*Work instructions*: The entries follow. Copy every line in which "newline" appears.

Rendered images with source text
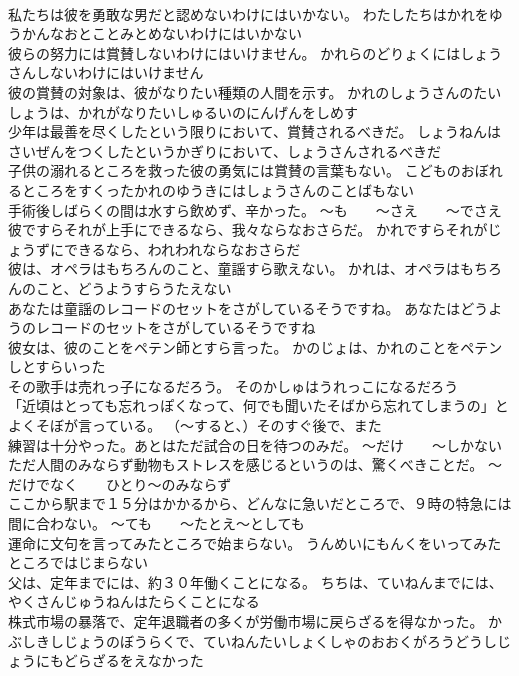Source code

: \documentclass[8pt]{extreport}
\begin{document}
\begin{CJK}{UTF8}{min}
\\	私たちは彼を勇敢な男だと認めないわけにはいかない。	わたしたちはかれをゆうかんなおとことみとめないわけにはいかない 
\\	彼らの努力には賞賛しないわけにはいけません。	かれらのどりょくにはしょうさんしないわけにはいけません 
\\	彼の賞賛の対象は、彼がなりたい種類の人間を示す。	かれのしょうさんのたいしょうは、かれがなりたいしゅるいのにんげんをしめす 
\\	少年は最善を尽くしたという限りにおいて、賞賛されるべきだ。	しょうねんはさいぜんをつくしたというかぎりにおいて、しょうさんされるべきだ 
\\	子供の溺れるところを救った彼の勇気には賞賛の言葉もない。	こどものおぼれるところをすくったかれのゆうきにはしょうさんのことばもない 
\\	手術後しばらくの間は水すら飲めず、辛かった。	～も　　～さえ　　～でさえ
\\	彼ですらそれが上手にできるなら、我々ならなおさらだ。	かれですらそれがじょうずにできるなら、われわれならなおさらだ 
\\	彼は、オペラはもちろんのこと、童謡すら歌えない。	かれは、オペラはもちろんのこと、どうようすらうたえない 
\\	あなたは童謡のレコードのセットをさがしているそうですね。	あなたはどうようのレコードのセットをさがしているそうですね 
\\	彼女は、彼のことをペテン師とすら言った。	かのじょは、かれのことをペテンしとすらいった 
\\	その歌手は売れっ子になるだろう。	そのかしゅはうれっこになるだろう 
\\	「近頃はとっても忘れっぽくなって、何でも聞いたそばから忘れてしまうの」とよくそぼが言っている。	（～すると、）そのすぐ後で、また
\\	練習は十分やった。あとはただ試合の日を待つのみだ。	～だけ　　～しかない
\\	ただ人間のみならず動物もストレスを感じるというのは、驚くべきことだ。	～だけでなく　　ひとり～のみならず
\\	ここから駅まで１５分はかかるから、どんなに急いだところで、９時の特急には間に合わない。	～ても　　～たとえ～としても
\\	運命に文句を言ってみたところで始まらない。	うんめいにもんくをいってみたところではじまらない 
\\	父は、定年までには、約３０年働くことになる。	ちちは、ていねんまでには、やくさんじゅうねんはたらくことになる 
\\	株式市場の暴落で、定年退職者の多くが労働市場に戻らざるを得なかった。	かぶしきしじょうのぼうらくで、ていねんたいしょくしゃのおおくがろうどうしじょうにもどらざるをえなかった 

\end{CJK}
\end{document}
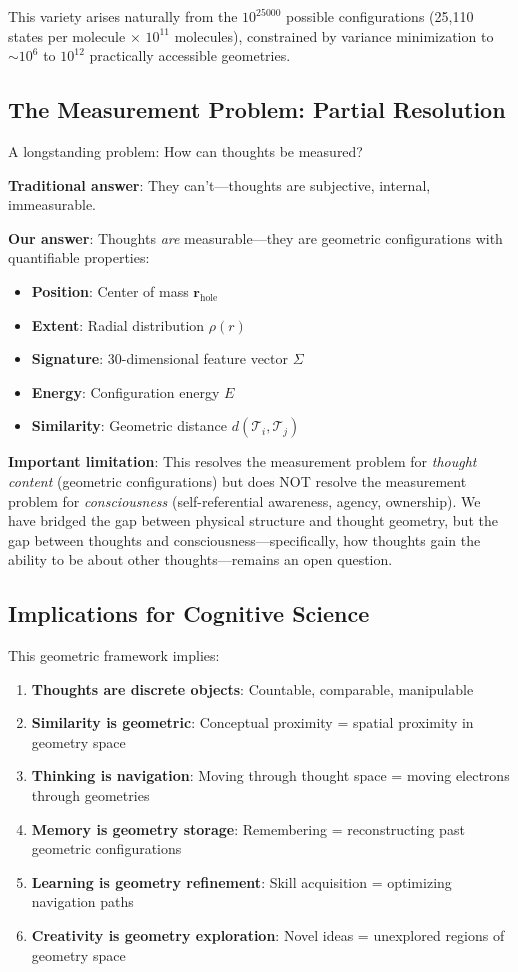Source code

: \documentclass[11pt]{article}
\theoremstyle{remark}
\begin{document}
This variety arises naturally from the $10^{25000}$ possible  configurations (25,110 states per molecule × $10^{11}$ molecules), constrained by variance minimization to $\sim 10^6$ to $10^{12}$ practically accessible geometries.

\subsection{The Measurement Problem: Partial Resolution}

A longstanding problem: How can thoughts be measured?

\textbf{Traditional answer}: They can't—thoughts are subjective, internal, immeasurable.

\textbf{Our answer}: Thoughts \textit{are} measurable—they are geometric configurations with quantifiable properties:
\begin{itemize}
\item \textbf{Position}: Center of mass $\mathbf{r}_{\text{hole}}$
\item \textbf{Extent}: Radial distribution $\rho(r)$
\item \textbf{Signature}: 30-dimensional feature vector $\Sigma$
\item \textbf{Energy}: Configuration energy $E$
\item \textbf{Similarity}: Geometric distance $d(\mathcal{T}_i, \mathcal{T}_j)$
\end{itemize}

\textbf{Important limitation}: This resolves the measurement problem for \textit{thought content} (geometric configurations) but does NOT resolve the measurement problem for \textit{consciousness} (self-referential awareness, agency, ownership). We have bridged the gap between physical structure and thought geometry, but the gap between thoughts and consciousness—specifically, how thoughts gain the ability to be about other thoughts—remains an open question.

\subsection{Implications for Cognitive Science}

This geometric framework implies:

\begin{enumerate}
\item \textbf{Thoughts are discrete objects}: Countable, comparable, manipulable
\item \textbf{Similarity is geometric}: Conceptual proximity = spatial proximity in geometry space
\item \textbf{Thinking is navigation}: Moving through thought space = moving electrons through geometries
\item \textbf{Memory is geometry storage}: Remembering = reconstructing past geometric configurations
\item \textbf{Learning is geometry refinement}: Skill acquisition = optimizing navigation paths
\item \textbf{Creativity is geometry exploration}: Novel ideas = unexplored regions of geometry space
\end{enumerate}
\end{document}
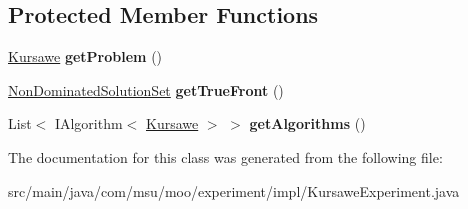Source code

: \subsection*{Protected Member Functions}
\begin{DoxyCompactItemize}
\item 
\hypertarget{classcom_1_1msu_1_1moo_1_1experiment_1_1impl_1_1KursaweExperiment_a43e511805fc6818fcb914b5e61a7c9b4}{\hyperlink{classcom_1_1msu_1_1moo_1_1problems_1_1Kursawe}{Kursawe} {\bfseries get\-Problem} ()}\label{classcom_1_1msu_1_1moo_1_1experiment_1_1impl_1_1KursaweExperiment_a43e511805fc6818fcb914b5e61a7c9b4}

\item 
\hypertarget{classcom_1_1msu_1_1moo_1_1experiment_1_1impl_1_1KursaweExperiment_ae4f11e4be9bc76ecaf316ceb836b4cc4}{\hyperlink{classcom_1_1msu_1_1moo_1_1model_1_1solution_1_1NonDominatedSolutionSet}{Non\-Dominated\-Solution\-Set} {\bfseries get\-True\-Front} ()}\label{classcom_1_1msu_1_1moo_1_1experiment_1_1impl_1_1KursaweExperiment_ae4f11e4be9bc76ecaf316ceb836b4cc4}

\item 
\hypertarget{classcom_1_1msu_1_1moo_1_1experiment_1_1impl_1_1KursaweExperiment_a308ef56d8356092caf2a2fd96a0c709b}{List$<$ I\-Algorithm$<$ \hyperlink{classcom_1_1msu_1_1moo_1_1problems_1_1Kursawe}{Kursawe} $>$ $>$ {\bfseries get\-Algorithms} ()}\label{classcom_1_1msu_1_1moo_1_1experiment_1_1impl_1_1KursaweExperiment_a308ef56d8356092caf2a2fd96a0c709b}

\end{DoxyCompactItemize}


The documentation for this class was generated from the following file\-:\begin{DoxyCompactItemize}
\item 
src/main/java/com/msu/moo/experiment/impl/Kursawe\-Experiment.\-java\end{DoxyCompactItemize}
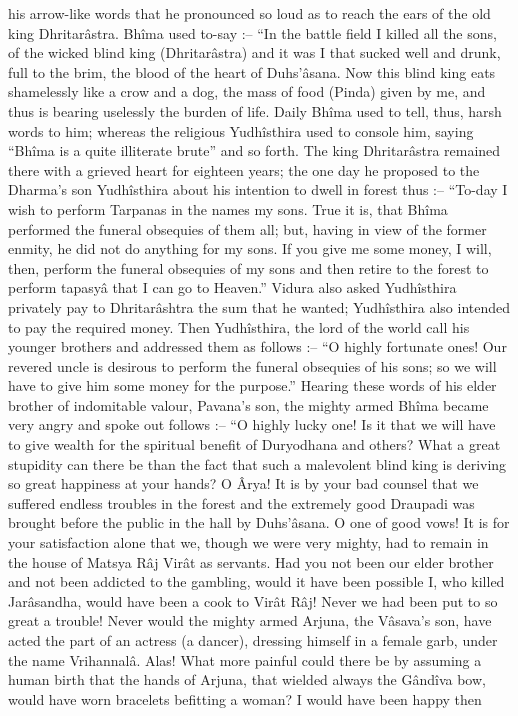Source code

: his arrow-like words that he pronounced so loud as to reach the ears of the old king Dhritarâstra. Bhîma used to-say :-- “In the battle field I killed all the sons, of the wicked blind king (Dhritarâstra) and it was I that sucked well and drunk, full to the brim, the blood of the heart of Duhs'âsana. Now this blind king eats shamelessly like a crow and a dog, the mass of food (Pinda) given by me, and thus is bearing uselessly the burden of life. Daily Bhîma used to tell, thus, harsh words to him; whereas the religious Yudhîsthira used to console him, saying “Bhîma is a quite illiterate brute” and so forth. The king Dhritarâstra remained there with a grieved heart for eighteen years; the one day he proposed to the Dharma's son Yudhîsthira about his intention to dwell in forest thus :-- “To-day I wish to perform Tarpanas in the names my sons. True it is, that Bhîma performed the funeral obsequies of them all; but, having in view of the former enmity, he did not do anything for my sons. If you give me some money, I will, then, perform the funeral obsequies of my sons and then retire to the forest to perform tapasyâ that I can go to Heaven.” Vidura also asked Yudhîsthira privately pay to Dhritarâshtra the sum that he wanted; Yudhîsthira also intended to pay the required money. Then Yudhîsthira, the lord of the world call his younger brothers and addressed them as follows :-- “O highly fortunate ones! Our revered uncle is desirous to perform the funeral obsequies of his sons; so we will have to give him some money for the purpose.” Hearing these words of his elder brother of indomitable valour, Pavana's son, the mighty armed Bhîma became very angry and spoke out follows :-- “O highly lucky one! Is it that we will have to give wealth for the spiritual benefit of Duryodhana and others? What a great stupidity can there be than the fact that such a malevolent blind king is deriving so great happiness at your hands? O Ârya! It is by your bad counsel that we suffered endless troubles in the forest and the extremely good Draupadi was brought before the public in the hall by Duhs'âsana. O one of good vows! It is for your satisfaction alone that we, though we were very mighty, had to remain in the house of Matsya Râj Virât as servants. Had you not been our elder brother and not been addicted to the gambling, would it have been possible I, who killed Jarâsandha, would have been a cook to Virât Râj! Never we had been put to so great a trouble! Never would the mighty armed Arjuna, the Vâsava's son, have acted the part of an actress (a dancer), dressing himself in a female garb, under the name Vrihannalâ. Alas! What more painful could there be by assuming a human birth that the hands of Arjuna, that wielded always the Gândîva bow, would have worn bracelets befitting a woman? I would have been happy then

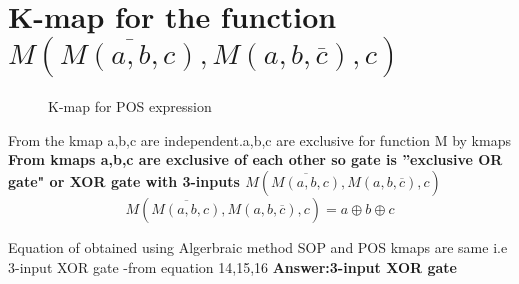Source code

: \documentclass{article}
\begin{document}
\section{K-map for the function $M(\overline{M(a,b,c)},M(a,b,\overline{c}),c)$}
\begin{figure}[h]
\centering

\caption{K-map for POS expression}
\label{kmap_POS}
\end{figure} 

From the kmap a,b,c are independent.a,b,c are exclusive for function M by kmaps
\newline\textbf{From kmaps a,b,c are exclusive of each other so gate is ''exclusive OR gate" or XOR gate with 3-inputs $M(\overline{M(a,b,c)},M(a,b,\overline{c}),c)$   }        
\begin{equation}
  M(\overline{M(a,b,c)},M(a,b,\overline{c}),c)=a\oplus b\oplus c   
\end{equation}

Equation of obtained using Algerbraic method SOP and POS kmaps are same i.e 3-input XOR gate -from equation 14,15,16
\newline\textbf{Answer:3-input XOR gate}
\end{document}
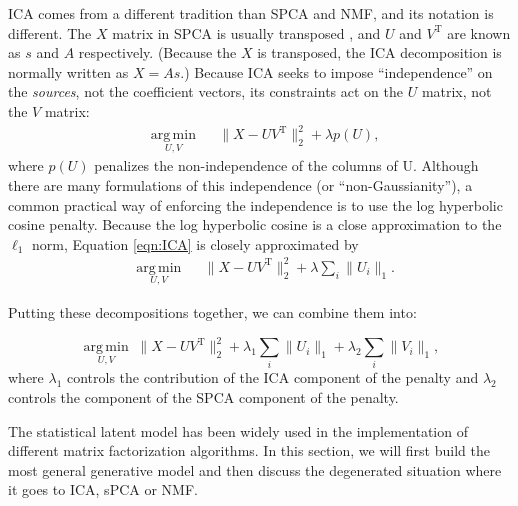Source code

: \documentclass{elsarticle}\usepackage{graphicx, color}
\newcommand{\transpose}{^\mathrm{T}}
\begin{document}
ICA comes from a different tradition than SPCA and NMF, and its notation is different.  The $X$ matrix in SPCA is usually transposed \cite{hyvarinen1999fast}, and $U$ and $V\transpose$ are known as $s$ and $A$ respectively.  (Because the $X$ is transposed, the ICA decomposition is normally written as $X = As$.)  Because ICA seeks to impose ``independence'' on the \textit{sources}, not the coefficient vectors, its constraints act on the $U$ matrix, not the $V$ matrix: 
\begin{equation}
\begin{aligned}
&\underset{U,V}{\operatorname{arg\,min}} & & \| X - UV\transpose \|_2^2 + \lambda p(U),
\end{aligned}
\label{eqn:ICA}
\end{equation}
where $p(U)$ penalizes the non-independence of the columns of U.  Although there are many formulations of this independence (or ``non-Gaussianity''), a common practical way of enforcing the independence is to use the log hyperbolic cosine penalty.  Because the log hyperbolic cosine is a close approximation to the $\ell_1$ norm, Equation \ref{eqn:ICA} is closely approximated by 
\begin{equation}
\begin{aligned}
&\underset{U,V}{\operatorname{arg\,min}} & & \| X - UV\transpose \|_2^2 + \lambda \sum_i \|U_i\|_1.
\end{aligned}
\end{equation}

Putting these decompositions together, we can combine them into: 

\begin{equation}
\label{eq:eanat}
\underset{U,V}{\operatorname{arg\,min}} \; \| X - UV\transpose \|_2^2 + \lambda_1 \sum_i \|U_i\|_1 + \lambda_2 \sum_i \|V_i\|_1,
\end{equation}
where $\lambda_1$ controls the contribution of the ICA component of the penalty and $\lambda_2$ controls the component of the SPCA component of the penalty. 


The statistical latent model has been widely used in the
implementation of different matrix factorization algorithms. In this
section, we will first build the most general  generative model and
then discuss the degenerated situation where it goes to ICA, sPCA or
NMF. 
\end{document}
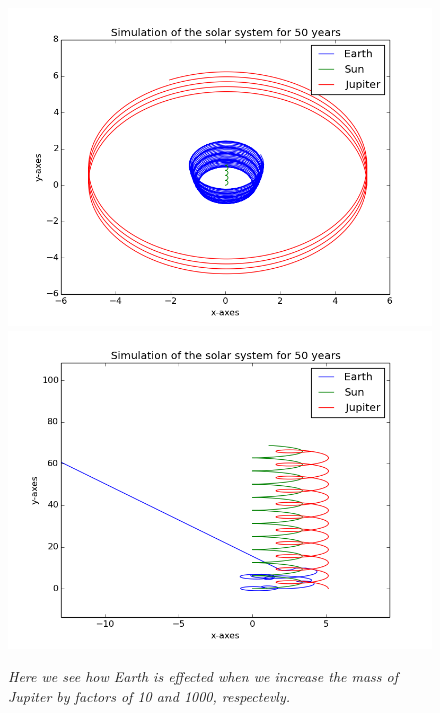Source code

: \documentclass[a4paper,12pt, english]{article}
\begin{document}
\begin{figure}[h!]
  \centering
   	 \includegraphics[scale=0.4]{Jupiter_10.png}\includegraphics[scale=0.4]{Jupiter_1000.png}
  \caption{\textit{Here we see how Earth is effected when we increase the mass of Jupiter by factors of 10 and 1000, respectevly.}}
\end{figure}
\end{document}
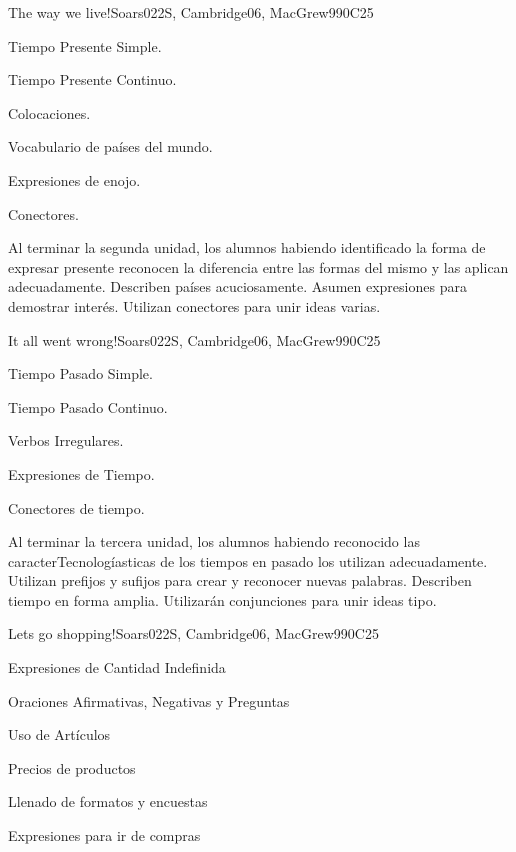 \begin{syllabus}
\begin{unit}{The way we live!}{}{Soars022S, Cambridge06, MacGrew99}{0}{C25}
   \begin{topics}
      \item Tiempo Presente Simple.
      \item Tiempo Presente Continuo.
      \item Colocaciones.
      \item Vocabulario de paí­ses del  mundo.
      \item Expresiones de enojo.
      \item Conectores.
   \end{topics}

   \begin{learningoutcomes}
      \item Al terminar la segunda unidad, los alumnos habiendo identificado la forma de expresar presente reconocen la diferencia entre las formas del mismo y las aplican adecuadamente. Describen paí­ses acuciosamente.  Asumen expresiones para demostrar interés. Utilizan conectores para unir ideas varias.  
   \end{learningoutcomes}
\end{unit}

\begin{unit}{It all went wrong!}{}{Soars022S, Cambridge06, MacGrew99}{0}{C25}
   \begin{topics}
      \item Tiempo Pasado Simple.
      \item Tiempo Pasado Continuo.
      \item Verbos Irregulares.
      \item Expresiones de Tiempo.
      \item Conectores de tiempo.
   \end{topics}

   \begin{learningoutcomes}
      \item Al terminar la tercera unidad, los alumnos habiendo reconocido las caracterTecnologíasticas de los tiempos en pasado los utilizan adecuadamente. Utilizan prefijos y sufijos para crear y reconocer nuevas palabras. Describen tiempo en forma amplia. Utilizarán conjunciones para unir ideas tipo. 
   \end{learningoutcomes}
\end{unit}

\begin{unit}{Lets go shopping!}{}{Soars022S, Cambridge06, MacGrew99}{0}{C25}
   \begin{topics}
      \item Expresiones de Cantidad Indefinida
      \item Oraciones Afirmativas, Negativas y Preguntas
      \item Uso de Artí­culos
      \item Precios de productos
      \item Llenado de formatos y encuestas
      \item Expresiones para ir de compras
   \end{topics}


\end{unit}
\end{syllabus}
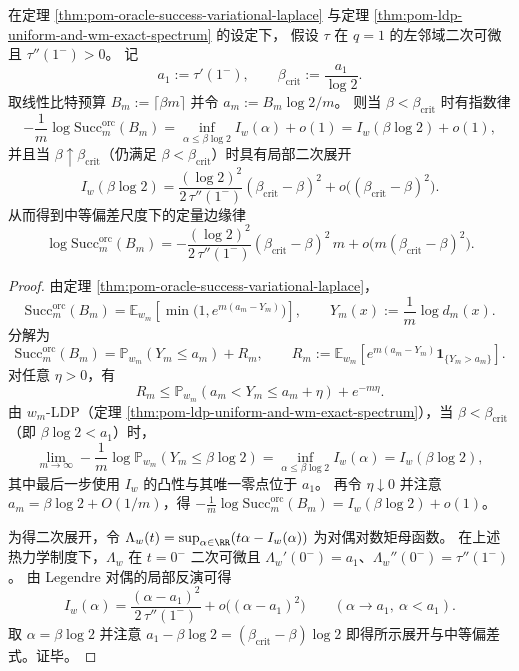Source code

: 
\begin{corollary}[外置预算临界点的二次边缘律与中等偏差尺度]\label{cor:pom-oracle-critical-quadratic-marginal-law}
在定理 \ref{thm:pom-oracle-success-variational-laplace} 与定理 \ref{thm:pom-ldp-uniform-and-wm-exact-spectrum} 的设定下，
假设 \(\tau\) 在 \(q=1\) 的左邻域二次可微且 \(\tau''(1^-)>0\)。
记
\[
a_1:=\tau'(1^-),\qquad
\beta_{\mathrm{crit}}:=\frac{a_1}{\log 2}.
\]
取线性比特预算 \(B_m:=\lceil \beta m\rceil\) 并令 \(a_m:=B_m\log 2/m\)。
则当 \(\beta<\beta_{\mathrm{crit}}\) 时有指数律
\[
-\frac{1}{m}\log \mathrm{Succ}^{\mathrm{orc}}_m(B_m)
=\inf_{\alpha\le \beta\log 2}I_w(\alpha)+o(1)
=I_w(\beta\log 2)+o(1),
\]
并且当 \(\beta\uparrow\beta_{\mathrm{crit}}\)（仍满足 \(\beta<\beta_{\mathrm{crit}}\)）时具有局部二次展开
\[
I_w(\beta\log 2)
=\frac{(\log 2)^2}{2\,\tau''(1^-)}(\beta_{\mathrm{crit}}-\beta)^2
+o\!\bigl((\beta_{\mathrm{crit}}-\beta)^2\bigr).
\]
从而得到中等偏差尺度下的定量边缘律
\[
\log \mathrm{Succ}^{\mathrm{orc}}_m(B_m)
=-\frac{(\log 2)^2}{2\,\tau''(1^-)}(\beta_{\mathrm{crit}}-\beta)^2\,m
+o\!\bigl(m(\beta_{\mathrm{crit}}-\beta)^2\bigr).
\]
\end{corollary}

\begin{proof}
由定理 \ref{thm:pom-oracle-success-variational-laplace}，
\[
\mathrm{Succ}^{\mathrm{orc}}_m(B_m)
=\mathbb{E}_{w_m}\!\left[\min\bigl(1,e^{m(a_m-Y_m)}\bigr)\right],
\qquad
Y_m(x):=\frac{1}{m}\log d_m(x).
\]
分解为
\[
\mathrm{Succ}^{\mathrm{orc}}_m(B_m)=\mathbb{P}_{w_m}(Y_m\le a_m)+R_m,
\qquad
R_m:=\mathbb{E}_{w_m}\!\left[e^{m(a_m-Y_m)}\mathbf 1_{\{Y_m>a_m\}}\right].
\]
对任意 \(\eta>0\)，有
\[
R_m\le \mathbb{P}_{w_m}\!\left(a_m<Y_m\le a_m+\eta\right)+e^{-m\eta}.
\]
由 \(w_m\)-LDP（定理 \ref{thm:pom-ldp-uniform-and-wm-exact-spectrum}），当 \(\beta<\beta_{\mathrm{crit}}\)（即 \(\beta\log 2<a_1\)）时，
\[
\lim_{m\to\infty}-\frac{1}{m}\log \mathbb{P}_{w_m}(Y_m\le \beta\log 2)
=\inf_{\alpha\le \beta\log 2}I_w(\alpha)
=I_w(\beta\log 2),
\]
其中最后一步使用 \(I_w\) 的凸性与其唯一零点位于 \(a_1\)。
再令 \(\eta\downarrow 0\) 并注意 \(a_m=\beta\log 2+O(1/m)\)，得
\(-\frac{1}{m}\log \mathrm{Succ}^{\mathrm{orc}}_m(B_m)=I_w(\beta\log 2)+o(1)\)。
\par
为得二次展开，令 \(\Lambda_w(t)=\sup_{\alpha\in\RR}(t\alpha-I_w(\alpha))\) 为对偶对数矩母函数。
在上述热力学制度下，\(\Lambda_w\) 在 \(t=0^-\) 二次可微且
\(\Lambda_w'(0^-)=a_1\)、\(\Lambda_w''(0^-)=\tau''(1^-)\)。
由 Legendre 对偶的局部反演可得
\[
I_w(\alpha)=\frac{(\alpha-a_1)^2}{2\,\tau''(1^-)}+o\!\bigl((\alpha-a_1)^2\bigr)
\qquad(\alpha\to a_1,\ \alpha<a_1).
\]
取 \(\alpha=\beta\log 2\) 并注意 \(a_1-\beta\log 2=(\beta_{\mathrm{crit}}-\beta)\log 2\) 即得所示展开与中等偏差式。证毕。
\end{proof}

*Result*:
\newline\textbf{From kmaps a,b,c are exclusive of each other so gate is ''exclusive OR gate" or XOR gate with 3-inputs $M(\overline{M(a,b,c)},M(a,b,\overline{c}),c)$   }        
\newline\textbf{Answer:3-input XOR gate}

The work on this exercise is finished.